Saturday, January 4, 2020

Did I invent this technique?

I'm making a pair of wool dress pants, and as usual I'm lining them. Or rather I'm half lining, half underlining them. I have invented an order of construction that lets me assemble the pants almost completely, including inserting the lining, but continue to check and refine the fit at critical seams without taking the lining out. (I'm not saying I'm the only person ever to have had this idea, but it's one I didn't acquire from anyone else, so I'm claiming it as my invention!)

I cobbled the pattern together from two different ones I've made before. The first is a Burdastyle pattern from 2005 that I made in 2012. I had adjusted this pattern for fit when I first made it and they still work for me. However I wanted a more standard fly front/pocket combination, and loving the comfort of my Style Arc Kew pants, I attempted to graft the waist/pocket/fly from it onto the Burdastyle legs.

So I did not make a muslin. I figured it was a risk worth taking because I'd made these pants before (sort of). However I don't fully trust my pattern-drafting skills so I wanted to be able to refine the fit as I went. The outer leg seam is for me the main and critical one, since it allows me to refine the hip curve and hip/waist circumferences. However the CB seam is also a good one to be able to adjust.

First, I made the pockets and fly front.

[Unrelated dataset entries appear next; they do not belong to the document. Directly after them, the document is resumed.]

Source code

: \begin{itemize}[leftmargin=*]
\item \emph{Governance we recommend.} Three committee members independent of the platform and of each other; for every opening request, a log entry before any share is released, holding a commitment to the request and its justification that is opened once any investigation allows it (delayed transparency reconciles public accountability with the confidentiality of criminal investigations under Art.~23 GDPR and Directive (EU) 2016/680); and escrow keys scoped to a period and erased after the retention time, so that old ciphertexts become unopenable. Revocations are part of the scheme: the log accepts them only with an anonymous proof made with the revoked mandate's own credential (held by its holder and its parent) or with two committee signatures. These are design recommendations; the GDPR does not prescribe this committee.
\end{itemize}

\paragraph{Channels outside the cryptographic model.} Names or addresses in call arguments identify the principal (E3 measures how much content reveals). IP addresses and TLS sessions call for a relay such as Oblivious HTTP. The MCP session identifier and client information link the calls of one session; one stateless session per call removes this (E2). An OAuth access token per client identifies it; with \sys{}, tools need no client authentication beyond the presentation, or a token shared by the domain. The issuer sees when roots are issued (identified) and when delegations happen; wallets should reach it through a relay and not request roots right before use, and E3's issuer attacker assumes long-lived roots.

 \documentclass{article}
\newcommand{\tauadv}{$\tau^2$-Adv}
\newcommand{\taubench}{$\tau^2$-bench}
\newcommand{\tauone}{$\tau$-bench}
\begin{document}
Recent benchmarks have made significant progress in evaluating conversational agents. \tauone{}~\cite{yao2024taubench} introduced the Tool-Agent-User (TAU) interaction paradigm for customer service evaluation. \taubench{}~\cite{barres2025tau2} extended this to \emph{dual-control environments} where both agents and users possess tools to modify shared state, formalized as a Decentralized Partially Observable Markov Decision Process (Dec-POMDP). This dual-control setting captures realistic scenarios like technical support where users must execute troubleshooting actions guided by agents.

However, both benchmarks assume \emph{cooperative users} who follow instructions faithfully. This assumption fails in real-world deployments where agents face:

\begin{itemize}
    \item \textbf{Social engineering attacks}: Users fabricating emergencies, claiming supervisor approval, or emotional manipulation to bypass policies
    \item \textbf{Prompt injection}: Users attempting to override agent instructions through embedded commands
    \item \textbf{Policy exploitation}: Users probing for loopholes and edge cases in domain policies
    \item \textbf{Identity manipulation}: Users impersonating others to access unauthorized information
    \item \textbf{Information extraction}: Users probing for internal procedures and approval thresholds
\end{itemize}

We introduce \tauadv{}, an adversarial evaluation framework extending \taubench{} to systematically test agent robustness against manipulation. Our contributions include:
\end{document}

To sew the fly I had to sew the front crotch seam but I did not sew it all the way to the inseam. I left it open a few centimetres so I could later attach each front leg to a back leg along the inseam. I like to sew the crotch seam in one pass from the bottom of the fly to the back waist. As Style Arc says, this improves the crotch shape. If you sew the front and back crotch seams before sewing the inseam, the result is to flatten the crotch curve seam allowances where the seams intersect. It's better to have that crotch curve seam allowance vertical - you can trim it for comfort and fit.

After sewing the back darts, I sewed the fronts to the backs at the inseam in each of my layers - the fashion fabric and the lining.

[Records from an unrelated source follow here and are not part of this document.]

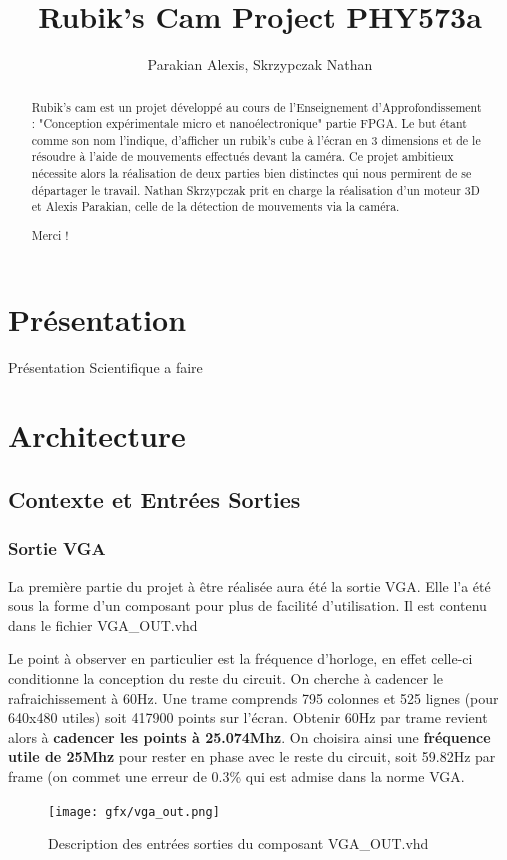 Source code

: \documentclass[10pt,a4paper]{report}
\author{Parakian Alexis, Skrzypczak Nathan}
\title{Rubik's Cam Project PHY573a}
\newenvironment*{remerciements}{%
\renewcommand*{\abstractname}{Remerciements}
\begin{abstract}
}{\end{abstract}}
\begin{document}
\maketitle

\begin{abstract}
Rubik's cam est un projet développé au cours de l'Enseignement d'Approfondissement : "Conception expérimentale micro et nanoélectronique" partie FPGA. Le but étant comme son nom l'indique, d'afficher un rubik's cube à l'écran en 3 dimensions et de le résoudre à l'aide de mouvements effectués devant la caméra. Ce projet ambitieux nécessite alors la réalisation de deux parties bien distinctes qui nous permirent de se départager le travail. Nathan Skrzypczak prit en charge la réalisation d'un moteur 3D et Alexis Parakian, celle de la détection de mouvements via la caméra.
\end{abstract}

\begin{remerciements}
Merci !
\end{remerciements}

\tableofcontents
\newpage

\chapter{Présentation}

Présentation Scientifique a faire

\chapter{Architecture}

\section{Contexte et Entrées Sorties}

\subsection{Sortie VGA}

La première partie du projet à être réalisée aura été la sortie VGA. Elle l'a été sous la forme d'un composant pour plus de facilité d'utilisation. Il est contenu dans le fichier VGA\_OUT.vhd

Le point à observer en particulier est la fréquence d'horloge, en effet celle-ci conditionne la conception du reste du circuit.  On cherche à cadencer le rafraichissement à 60Hz. Une trame comprends 795 colonnes et 525 lignes (pour 640x480 utiles) soit 417900 points sur l'écran. Obtenir 60Hz par trame revient alors à \textbf{cadencer les points à 25.074Mhz}. On choisira ainsi une \textbf{fréquence utile de 25Mhz} pour rester en phase avec le reste du circuit, soit 59.82Hz par frame (on commet une erreur de 0.3\% qui est admise dans la norme VGA.
\begin{figure}[!h]
\centering
\texttt{[image: gfx/vga\_out.png]}
\caption{Description des entrées sorties du composant VGA\_OUT.vhd}
\end{figure}
\end{document}

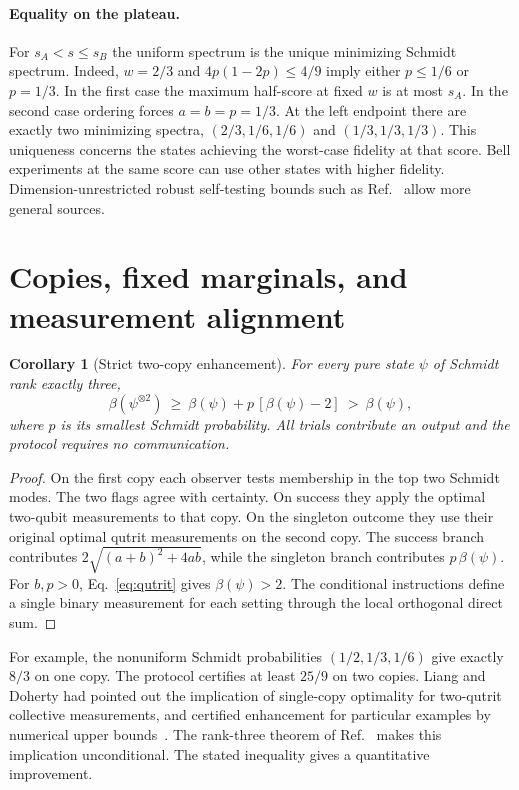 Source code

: \documentclass[11pt]{article}
\newtheorem{corollary}[theorem]{Corollary}
\begin{document}
\paragraph{Equality on the plateau.}
For $s_A<s\le s_B$ the uniform spectrum is the unique minimizing Schmidt spectrum. Indeed, $w=2/3$ and $4p(1-2p)\le4/9$ imply either $p\le1/6$ or $p=1/3$. In the first case the maximum half-score at fixed $w$ is at most $s_A$. In the second case ordering forces $a=b=p=1/3$. At the left endpoint there are exactly two minimizing spectra, $(2/3,1/6,1/6)$ and $(1/3,1/3,1/3)$. This uniqueness concerns the states achieving the worst-case fidelity at that score. Bell experiments at the same score can use other states with higher fidelity. Dimension-unrestricted robust self-testing bounds such as Ref.~\cite{kaniewski} allow more general sources.

\section{Copies, fixed marginals, and measurement alignment}
\begin{corollary}[Strict two-copy enhancement]\label{cor:copy}
For every pure state $\psi$ of Schmidt rank exactly three,
\[
  \beta(\psi^{\otimes2})\ \ge\ \beta(\psi)+p\,[\beta(\psi)-2]\ >\ \beta(\psi),
\]
where $p$ is its smallest Schmidt probability. All trials contribute an output and the protocol requires no communication.
\end{corollary}
\begin{proof}
On the first copy each observer tests membership in the top two Schmidt modes. The two flags agree with certainty. On success they apply the optimal two-qubit measurements to that copy. On the singleton outcome they use their original optimal qutrit measurements on the second copy. The success branch contributes $2\sqrt{(a+b)^2+4ab}$, while the singleton branch contributes $p\,\beta(\psi)$. For $b,p>0$, Eq.~\eqref{eq:qutrit} gives $\beta(\psi)>2$. The conditional instructions define a single binary measurement for each setting through the local orthogonal direct sum.
\end{proof}
For example, the nonuniform Schmidt probabilities $(1/2,1/3,1/6)$ give exactly $8/3$ on one copy. The protocol certifies at least $25/9$ on two copies. Liang and Doherty had pointed out the implication of single-copy optimality for two-qutrit collective measurements, and certified enhancement for particular examples by numerical upper bounds~\cite[discussion of Eq.~(8)]{liang}. The rank-three theorem of Ref.~\cite{pollard} makes this implication unconditional. The stated inequality gives a quantitative improvement.
\end{document}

Then I basted the lining to the pants (one layer of lining, one layer of fashion fabric, wrong sides together) along the back crotch curve and all side seams I used a 2 thread serger stitch to neaten all the raw edges.

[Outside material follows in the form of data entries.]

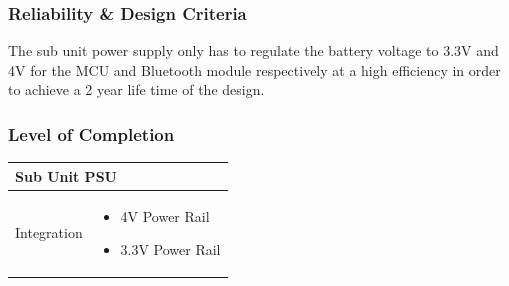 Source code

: \subsubsection{Reliability \& Design Criteria}
The sub unit power supply only has to regulate the battery voltage to 3.3\si{\V} and 4\si{\V} for the MCU and Bluetooth module respectively at a high efficiency in order to achieve a 2 year life time of the design.
\subsubsection{Level of Completion}
\begin{table}[!ht]
  \begin{tabularx}{\textwidth}{|X|X|}
    \hline
    \multicolumn{2}{|X|}{Sub Unit PSU}\\
    \hline
    Integration&\begin{itemize}
                  \item 4\si{\V} Power Rail
                  \item 3.3\si{\V} Power Rail
                \end{itemize}\\
    \hline
  \end{tabularx}
\end{table}
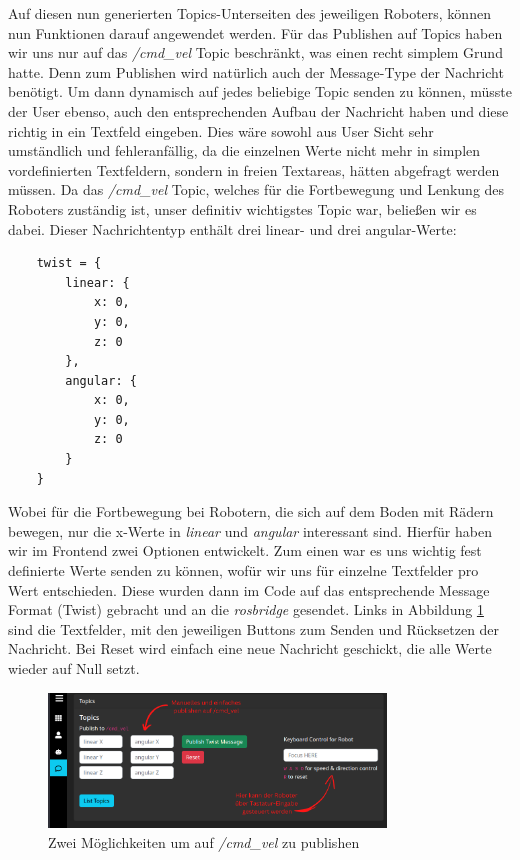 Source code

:\begin{flushleft}
Auf diesen nun generierten Topics-Unterseiten des jeweiligen Roboters, können nun Funktionen darauf angewendet werden.
Für das Publishen auf Topics haben wir uns nur auf das \textit{/cmd\_vel} Topic beschränkt, was einen recht simplem Grund hatte.
Denn zum Publishen wird natürlich auch der Message-Type der Nachricht benötigt.
Um dann dynamisch auf jedes beliebige Topic senden zu können, müsste der User ebenso, auch den entsprechenden Aufbau der Nachricht haben und diese richtig in ein Textfeld eingeben.
Dies wäre sowohl aus User Sicht sehr umständlich und fehleranfällig, da die einzelnen Werte nicht mehr in simplen vordefinierten Textfeldern, sondern in freien Textareas, hätten abgefragt werden müssen. 
Da das \textit{/cmd\_vel} Topic, welches für die Fortbewegung und Lenkung des Roboters zuständig ist, unser definitiv wichtigstes Topic war, beließen wir es dabei.
Dieser Nachrichtentyp enthält drei linear- und drei angular-Werte:

\label{sec:twistMessage}
\begin{lstlisting}
    twist = {
        linear: {
            x: 0,
            y: 0,
            z: 0
        },
        angular: {
            x: 0,
            y: 0,
            z: 0
        }
    }
\end{lstlisting}
Wobei für die Fortbewegung bei Robotern, die sich auf dem Boden mit Rädern bewegen, nur die x-Werte in \textit{linear} und \textit{angular} interessant sind.
Hierfür haben wir im Frontend zwei Optionen entwickelt. 
Zum einen war es uns wichtig fest definierte Werte senden zu können, wofür wir uns für einzelne Textfelder pro Wert entschieden.
Diese wurden dann im Code auf das entsprechende Message Format (Twist) gebracht und an die \textit{rosbridge} gesendet.
Links in Abbildung \ref{fig:web_publish} sind die Textfelder, mit den jeweiligen Buttons zum Senden und Rücksetzen der Nachricht.
Bei Reset wird einfach eine neue Nachricht geschickt, die alle Werte wieder auf Null setzt.

\begin{figure}[h!]
    \centering
    \includegraphics[width=0.8\textwidth]{imgs/web/web_publish.png}
    \caption{Zwei Möglichkeiten um auf \textit{/cmd\_vel} zu publishen}
    \label{fig:web_publish}%
\end{figure}


\end{flushleft}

Next I sewed the crotch seam through all layers. At this point I'm treating the lining as underlining. The seam allowances will be accessible inside the pants rather than being sandwiched between two separate layers (fashion fabric and lining).

The fact that the front crotch was already partially sewn in the fashion fabric meant that I could stop sewing this seam a few centimetres away from the lower point of the front fly. I'll be attaching the lining to the inside of the fly later by hand.

After all that I was left with something that looked like this.

As you can see, this treatment is partially lining the pants (inseams, darts and all front details are sandwiched between the lining and fashion fabric) and partially underlining them (at CB and side seams).

Now to baste the side seams and check that pesky fit... I'll be back soon.